**WORK TASK:** Down to the last line below, repeat the entries word for word and drop the pictures.

Plain-text document sources:
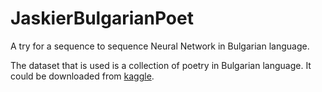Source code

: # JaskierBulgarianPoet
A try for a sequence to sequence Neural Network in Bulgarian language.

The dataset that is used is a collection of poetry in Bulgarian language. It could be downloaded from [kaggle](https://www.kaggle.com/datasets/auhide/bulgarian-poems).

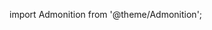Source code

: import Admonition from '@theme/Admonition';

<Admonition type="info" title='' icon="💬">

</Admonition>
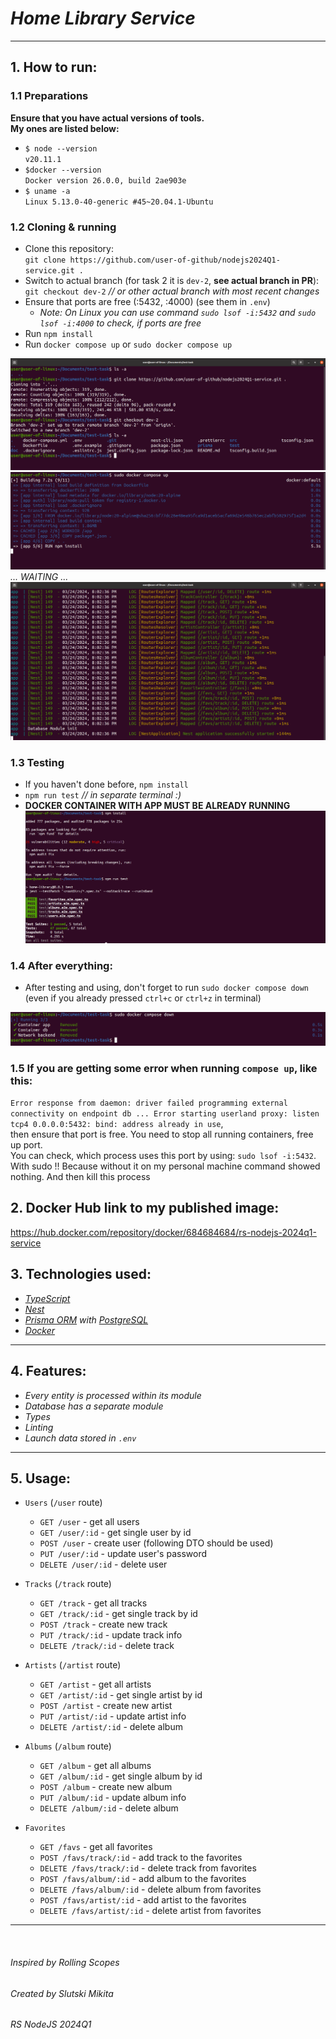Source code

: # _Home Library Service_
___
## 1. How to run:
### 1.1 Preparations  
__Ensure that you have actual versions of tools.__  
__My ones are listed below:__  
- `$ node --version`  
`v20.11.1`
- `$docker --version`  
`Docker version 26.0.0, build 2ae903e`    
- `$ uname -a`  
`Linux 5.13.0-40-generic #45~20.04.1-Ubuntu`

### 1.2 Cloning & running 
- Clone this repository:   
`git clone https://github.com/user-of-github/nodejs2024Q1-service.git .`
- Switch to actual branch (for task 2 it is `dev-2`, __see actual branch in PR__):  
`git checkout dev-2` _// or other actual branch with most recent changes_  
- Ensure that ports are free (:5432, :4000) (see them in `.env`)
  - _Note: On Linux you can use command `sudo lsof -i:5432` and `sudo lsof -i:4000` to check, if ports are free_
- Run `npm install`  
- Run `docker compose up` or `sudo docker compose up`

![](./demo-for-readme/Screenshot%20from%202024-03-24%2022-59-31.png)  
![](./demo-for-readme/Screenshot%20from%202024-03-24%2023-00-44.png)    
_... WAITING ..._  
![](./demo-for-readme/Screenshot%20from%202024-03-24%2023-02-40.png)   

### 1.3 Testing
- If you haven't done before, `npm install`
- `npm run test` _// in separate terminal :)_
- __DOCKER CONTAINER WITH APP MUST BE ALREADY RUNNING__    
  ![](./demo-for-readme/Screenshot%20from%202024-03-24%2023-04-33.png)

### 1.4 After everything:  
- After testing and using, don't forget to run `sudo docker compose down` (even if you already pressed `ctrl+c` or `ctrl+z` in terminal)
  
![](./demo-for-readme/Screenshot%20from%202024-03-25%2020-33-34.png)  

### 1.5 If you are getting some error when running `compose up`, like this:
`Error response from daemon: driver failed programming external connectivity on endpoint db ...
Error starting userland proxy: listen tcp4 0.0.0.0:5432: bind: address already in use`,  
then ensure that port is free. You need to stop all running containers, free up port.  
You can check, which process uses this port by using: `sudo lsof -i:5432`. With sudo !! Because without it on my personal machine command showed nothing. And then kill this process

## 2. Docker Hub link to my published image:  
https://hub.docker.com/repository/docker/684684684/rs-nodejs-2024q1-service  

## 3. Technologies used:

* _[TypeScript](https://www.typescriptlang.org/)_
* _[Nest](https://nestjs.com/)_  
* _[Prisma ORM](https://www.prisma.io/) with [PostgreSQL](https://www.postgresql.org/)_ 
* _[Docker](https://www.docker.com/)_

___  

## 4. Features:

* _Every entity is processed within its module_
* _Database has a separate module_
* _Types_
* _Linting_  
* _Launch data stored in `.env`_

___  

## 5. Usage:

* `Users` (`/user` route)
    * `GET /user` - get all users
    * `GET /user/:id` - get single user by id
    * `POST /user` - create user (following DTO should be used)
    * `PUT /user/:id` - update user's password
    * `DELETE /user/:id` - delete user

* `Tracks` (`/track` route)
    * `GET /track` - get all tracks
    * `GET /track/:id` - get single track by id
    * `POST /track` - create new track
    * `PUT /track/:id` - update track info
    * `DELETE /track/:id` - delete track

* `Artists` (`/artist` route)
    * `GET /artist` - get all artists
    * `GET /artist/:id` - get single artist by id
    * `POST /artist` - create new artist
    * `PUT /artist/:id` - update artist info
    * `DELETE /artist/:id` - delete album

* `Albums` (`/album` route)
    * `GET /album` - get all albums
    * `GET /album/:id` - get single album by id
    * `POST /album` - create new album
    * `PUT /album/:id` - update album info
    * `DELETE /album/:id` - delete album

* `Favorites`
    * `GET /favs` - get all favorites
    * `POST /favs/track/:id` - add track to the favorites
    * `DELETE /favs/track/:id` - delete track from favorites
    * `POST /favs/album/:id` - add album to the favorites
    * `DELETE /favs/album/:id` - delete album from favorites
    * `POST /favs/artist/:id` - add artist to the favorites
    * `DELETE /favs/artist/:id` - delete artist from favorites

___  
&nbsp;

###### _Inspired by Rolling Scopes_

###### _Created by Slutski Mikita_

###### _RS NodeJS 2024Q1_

**ANSWER SECTION:**
Source code

: # JaskierBulgarianPoet
A try for a sequence to sequence Neural Network in Bulgarian language.

The dataset that is used is a collection of poetry in Bulgarian language. It could be downloaded from [kaggle](https://www.kaggle.com/datasets/auhide/bulgarian-poems).

Source code

: import Admonition from '@theme/Admonition';

<Admonition type="info" title='' icon="💬">

</Admonition>
Source code

: # _Home Library Service_
___
## 1. How to run:
### 1.1 Preparations  
__Ensure that you have actual versions of tools.__  
__My ones are listed below:__  
- `$ node --version`  
`v20.11.1`
- `$docker --version`  
`Docker version 26.0.0, build 2ae903e`    
- `$ uname -a`  
`Linux 5.13.0-40-generic #45~20.04.1-Ubuntu`

### 1.2 Cloning & running 
- Clone this repository:   
`git clone https://github.com/user-of-github/nodejs2024Q1-service.git .`
- Switch to actual branch (for task 2 it is `dev-2`, __see actual branch in PR__):  
`git checkout dev-2` _// or other actual branch with most recent changes_  
- Ensure that ports are free (:5432, :4000) (see them in `.env`)
  - _Note: On Linux you can use command `sudo lsof -i:5432` and `sudo lsof -i:4000` to check, if ports are free_
- Run `npm install`  
- Run `docker compose up` or `sudo docker compose up`

![](./demo-for-readme/Screenshot%20from%202024-03-24%2022-59-31.png)  
![](./demo-for-readme/Screenshot%20from%202024-03-24%2023-00-44.png)    
_... WAITING ..._  
![](./demo-for-readme/Screenshot%20from%202024-03-24%2023-02-40.png)   

### 1.3 Testing
- If you haven't done before, `npm install`
- `npm run test` _// in separate terminal :)_
- __DOCKER CONTAINER WITH APP MUST BE ALREADY RUNNING__    
  ![](./demo-for-readme/Screenshot%20from%202024-03-24%2023-04-33.png)

### 1.4 After everything:  
- After testing and using, don't forget to run `sudo docker compose down` (even if you already pressed `ctrl+c` or `ctrl+z` in terminal)
  
![](./demo-for-readme/Screenshot%20from%202024-03-25%2020-33-34.png)  

### 1.5 If you are getting some error when running `compose up`, like this:
`Error response from daemon: driver failed programming external connectivity on endpoint db ...
Error starting userland proxy: listen tcp4 0.0.0.0:5432: bind: address already in use`,  
then ensure that port is free. You need to stop all running containers, free up port.  
You can check, which process uses this port by using: `sudo lsof -i:5432`. With sudo !! Because without it on my personal machine command showed nothing. And then kill this process

## 2. Docker Hub link to my published image:  
https://hub.docker.com/repository/docker/684684684/rs-nodejs-2024q1-service  

## 3. Technologies used:

* _[TypeScript](https://www.typescriptlang.org/)_
* _[Nest](https://nestjs.com/)_  
* _[Prisma ORM](https://www.prisma.io/) with [PostgreSQL](https://www.postgresql.org/)_ 
* _[Docker](https://www.docker.com/)_

___  

## 4. Features:

* _Every entity is processed within its module_
* _Database has a separate module_
* _Types_
* _Linting_  
* _Launch data stored in `.env`_

___  

## 5. Usage:

* `Users` (`/user` route)
    * `GET /user` - get all users
    * `GET /user/:id` - get single user by id
    * `POST /user` - create user (following DTO should be used)
    * `PUT /user/:id` - update user's password
    * `DELETE /user/:id` - delete user

* `Tracks` (`/track` route)
    * `GET /track` - get all tracks
    * `GET /track/:id` - get single track by id
    * `POST /track` - create new track
    * `PUT /track/:id` - update track info
    * `DELETE /track/:id` - delete track

* `Artists` (`/artist` route)
    * `GET /artist` - get all artists
    * `GET /artist/:id` - get single artist by id
    * `POST /artist` - create new artist
    * `PUT /artist/:id` - update artist info
    * `DELETE /artist/:id` - delete album

* `Albums` (`/album` route)
    * `GET /album` - get all albums
    * `GET /album/:id` - get single album by id
    * `POST /album` - create new album
    * `PUT /album/:id` - update album info
    * `DELETE /album/:id` - delete album

* `Favorites`
    * `GET /favs` - get all favorites
    * `POST /favs/track/:id` - add track to the favorites
    * `DELETE /favs/track/:id` - delete track from favorites
    * `POST /favs/album/:id` - add album to the favorites
    * `DELETE /favs/album/:id` - delete album from favorites
    * `POST /favs/artist/:id` - add artist to the favorites
    * `DELETE /favs/artist/:id` - delete artist from favorites

___  
&nbsp;

###### _Inspired by Rolling Scopes_

###### _Created by Slutski Mikita_

###### _RS NodeJS 2024Q1_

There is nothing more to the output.